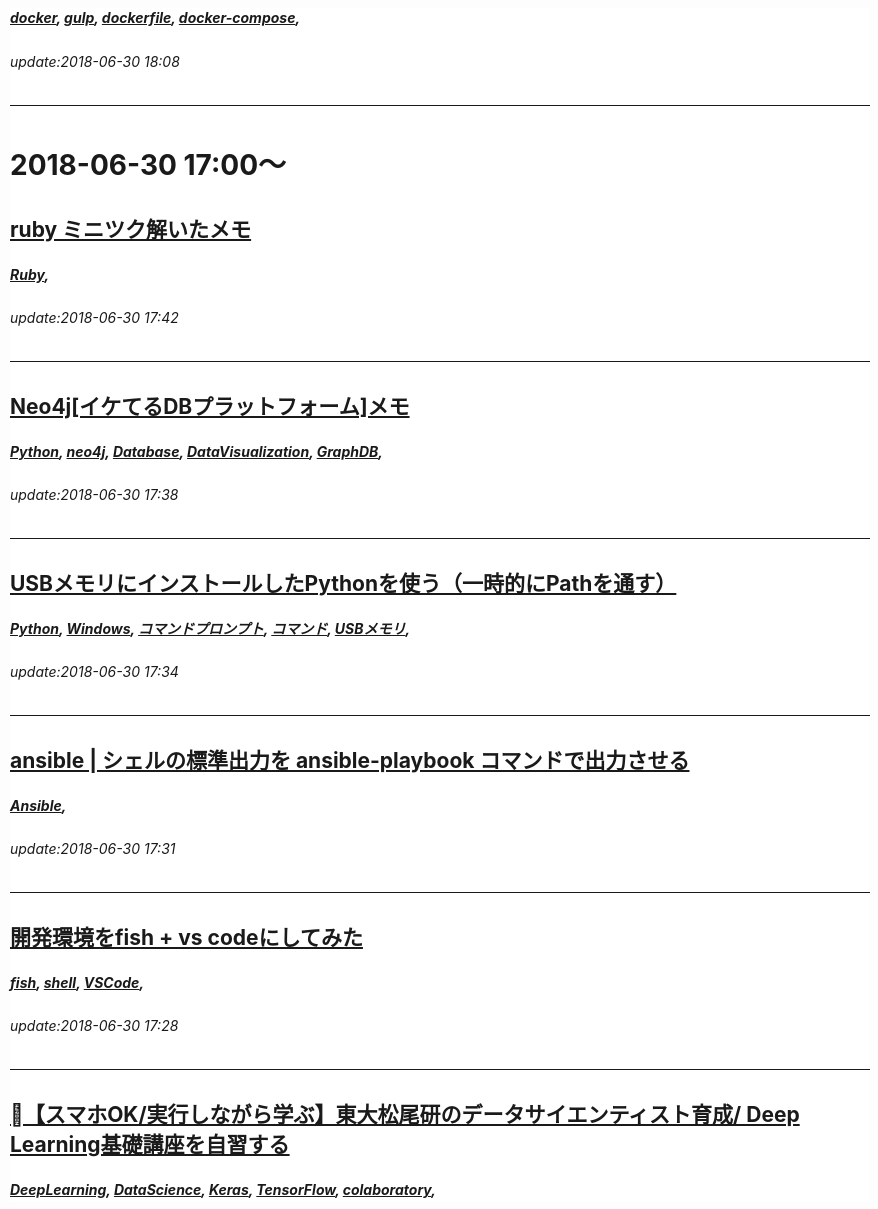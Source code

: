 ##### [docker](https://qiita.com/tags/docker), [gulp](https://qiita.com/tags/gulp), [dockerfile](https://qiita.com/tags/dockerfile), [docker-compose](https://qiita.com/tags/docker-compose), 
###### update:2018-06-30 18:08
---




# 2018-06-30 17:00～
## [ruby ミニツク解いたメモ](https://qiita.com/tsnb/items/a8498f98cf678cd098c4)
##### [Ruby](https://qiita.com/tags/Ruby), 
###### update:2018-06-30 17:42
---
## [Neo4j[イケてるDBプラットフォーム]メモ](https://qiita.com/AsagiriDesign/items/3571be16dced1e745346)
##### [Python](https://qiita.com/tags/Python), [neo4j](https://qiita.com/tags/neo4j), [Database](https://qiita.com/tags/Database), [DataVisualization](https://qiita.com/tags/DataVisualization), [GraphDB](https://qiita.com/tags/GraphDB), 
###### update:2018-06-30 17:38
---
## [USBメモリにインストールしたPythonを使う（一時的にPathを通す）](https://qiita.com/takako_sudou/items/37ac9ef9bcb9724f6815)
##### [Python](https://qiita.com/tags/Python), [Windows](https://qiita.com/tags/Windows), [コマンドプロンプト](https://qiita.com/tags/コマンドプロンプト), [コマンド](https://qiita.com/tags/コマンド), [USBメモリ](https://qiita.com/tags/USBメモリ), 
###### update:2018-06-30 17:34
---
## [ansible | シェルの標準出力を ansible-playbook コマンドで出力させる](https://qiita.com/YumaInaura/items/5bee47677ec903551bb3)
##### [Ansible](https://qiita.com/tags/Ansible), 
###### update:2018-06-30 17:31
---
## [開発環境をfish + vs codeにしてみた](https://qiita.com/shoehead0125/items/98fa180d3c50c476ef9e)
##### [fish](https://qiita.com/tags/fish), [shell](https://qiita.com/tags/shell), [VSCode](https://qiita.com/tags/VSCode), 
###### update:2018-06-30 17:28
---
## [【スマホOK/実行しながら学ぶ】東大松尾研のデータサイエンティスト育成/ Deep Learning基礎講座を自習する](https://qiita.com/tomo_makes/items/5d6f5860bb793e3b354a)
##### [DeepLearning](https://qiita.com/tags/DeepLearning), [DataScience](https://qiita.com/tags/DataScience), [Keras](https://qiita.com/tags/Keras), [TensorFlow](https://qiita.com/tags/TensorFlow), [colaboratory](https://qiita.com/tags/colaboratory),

==

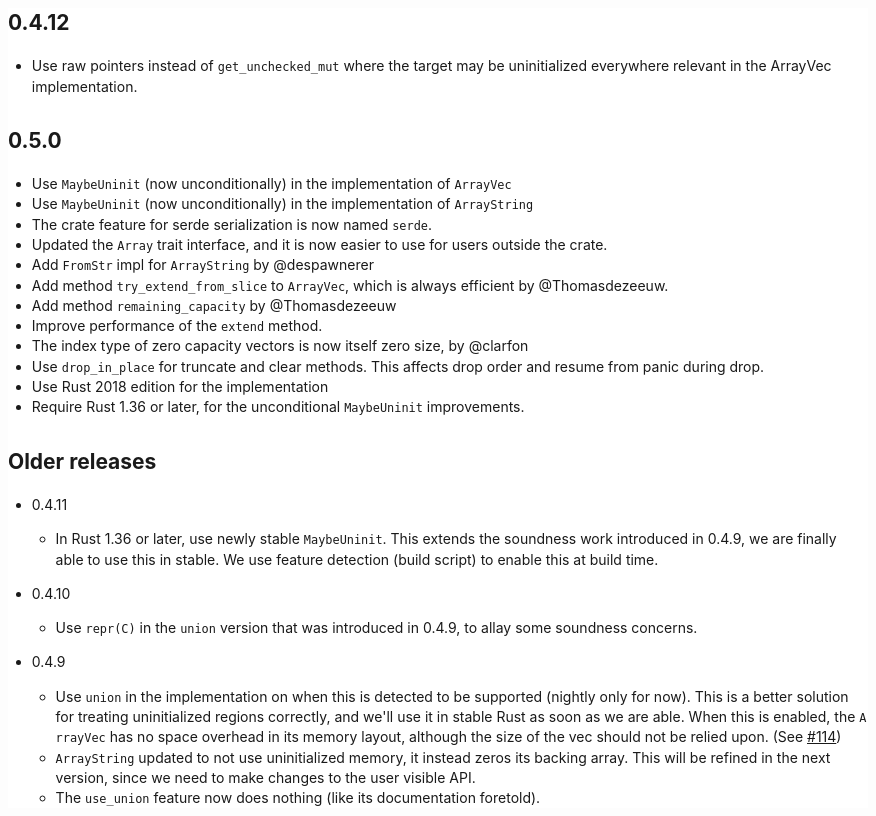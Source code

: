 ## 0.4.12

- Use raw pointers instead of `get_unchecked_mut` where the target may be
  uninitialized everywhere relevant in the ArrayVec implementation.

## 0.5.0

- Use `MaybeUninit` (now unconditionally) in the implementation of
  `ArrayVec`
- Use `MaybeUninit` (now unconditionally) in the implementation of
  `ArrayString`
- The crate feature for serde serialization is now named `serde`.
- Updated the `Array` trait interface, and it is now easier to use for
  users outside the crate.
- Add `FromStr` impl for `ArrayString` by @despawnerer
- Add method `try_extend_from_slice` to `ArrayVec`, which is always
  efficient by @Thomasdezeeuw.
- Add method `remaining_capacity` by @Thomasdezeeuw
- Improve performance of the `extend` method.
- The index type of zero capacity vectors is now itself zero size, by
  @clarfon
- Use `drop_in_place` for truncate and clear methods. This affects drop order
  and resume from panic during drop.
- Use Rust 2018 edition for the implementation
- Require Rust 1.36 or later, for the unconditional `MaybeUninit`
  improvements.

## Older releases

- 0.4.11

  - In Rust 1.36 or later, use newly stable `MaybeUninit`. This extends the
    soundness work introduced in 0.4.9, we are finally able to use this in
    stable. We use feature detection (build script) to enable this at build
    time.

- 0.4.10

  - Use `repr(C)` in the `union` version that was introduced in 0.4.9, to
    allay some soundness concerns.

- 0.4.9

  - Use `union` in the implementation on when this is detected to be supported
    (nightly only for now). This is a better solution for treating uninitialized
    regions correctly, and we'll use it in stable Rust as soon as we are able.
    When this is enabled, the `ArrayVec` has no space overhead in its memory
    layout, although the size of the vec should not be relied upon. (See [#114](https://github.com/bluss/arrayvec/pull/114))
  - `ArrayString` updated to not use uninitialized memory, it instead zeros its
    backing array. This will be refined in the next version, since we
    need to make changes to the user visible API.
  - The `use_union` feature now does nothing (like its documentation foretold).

...

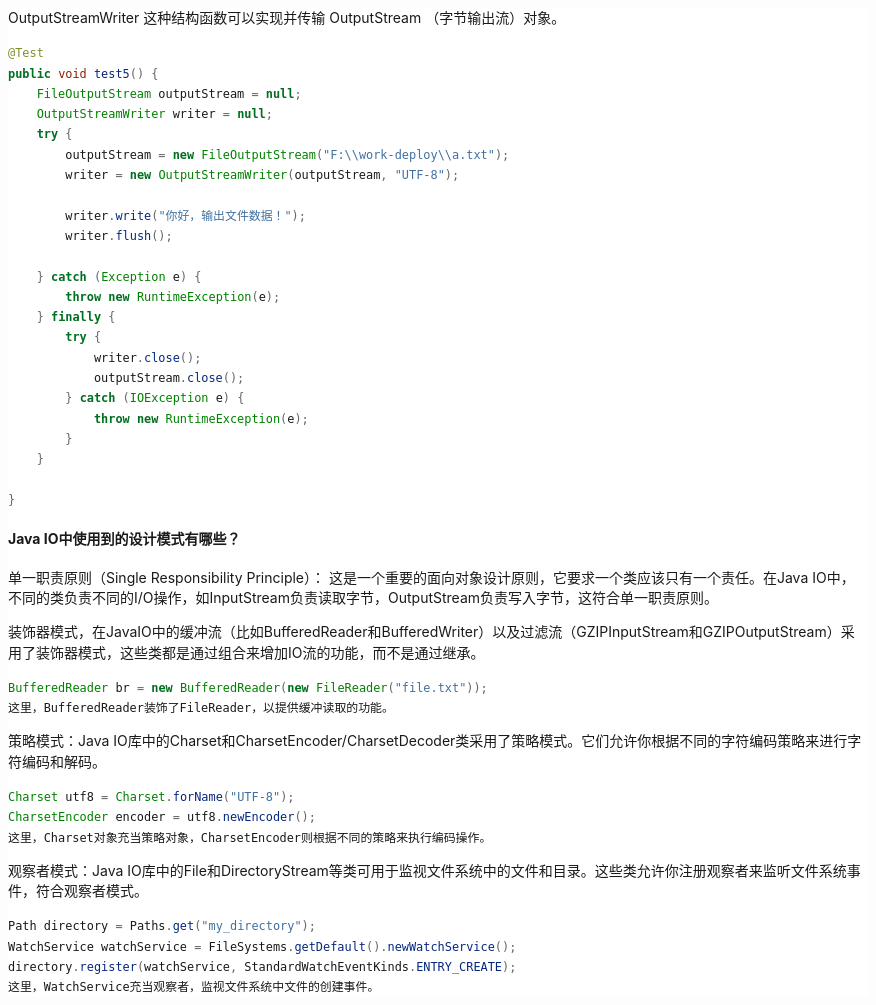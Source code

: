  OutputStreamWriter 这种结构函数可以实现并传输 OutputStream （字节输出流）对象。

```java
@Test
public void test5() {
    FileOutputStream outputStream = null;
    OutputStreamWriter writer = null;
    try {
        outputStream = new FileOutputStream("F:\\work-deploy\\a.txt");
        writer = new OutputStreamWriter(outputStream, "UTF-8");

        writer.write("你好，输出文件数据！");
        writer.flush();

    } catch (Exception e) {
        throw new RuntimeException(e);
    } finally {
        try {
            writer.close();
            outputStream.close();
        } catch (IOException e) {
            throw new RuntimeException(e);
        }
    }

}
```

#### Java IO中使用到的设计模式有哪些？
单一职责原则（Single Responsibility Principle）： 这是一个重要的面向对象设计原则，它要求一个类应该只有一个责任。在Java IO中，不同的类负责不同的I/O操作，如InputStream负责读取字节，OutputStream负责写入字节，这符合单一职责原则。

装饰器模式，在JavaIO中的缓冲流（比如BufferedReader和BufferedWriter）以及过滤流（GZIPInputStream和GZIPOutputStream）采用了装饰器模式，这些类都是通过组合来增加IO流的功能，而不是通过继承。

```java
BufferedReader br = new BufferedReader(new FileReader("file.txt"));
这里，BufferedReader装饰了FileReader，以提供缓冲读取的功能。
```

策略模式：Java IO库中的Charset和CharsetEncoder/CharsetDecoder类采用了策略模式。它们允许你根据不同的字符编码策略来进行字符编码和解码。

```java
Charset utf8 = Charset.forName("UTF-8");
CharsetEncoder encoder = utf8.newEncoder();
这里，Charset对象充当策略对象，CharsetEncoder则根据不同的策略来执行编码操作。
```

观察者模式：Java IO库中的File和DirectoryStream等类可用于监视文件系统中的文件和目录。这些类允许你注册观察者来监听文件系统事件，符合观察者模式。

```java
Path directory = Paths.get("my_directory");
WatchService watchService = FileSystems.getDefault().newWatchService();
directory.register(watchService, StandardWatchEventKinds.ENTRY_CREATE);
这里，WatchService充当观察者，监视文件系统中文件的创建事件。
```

### AIM OF THE TASK
Only the lines that contain the string "MaybeUninit" are to be copied from the records.

### TASK ANSWER
- Use `MaybeUninit` (now unconditionally) in the implementation of
- Use `MaybeUninit` (now unconditionally) in the implementation of
- Require Rust 1.36 or later, for the unconditional `MaybeUninit`
  - In Rust 1.36 or later, use newly stable `MaybeUninit`. This extends the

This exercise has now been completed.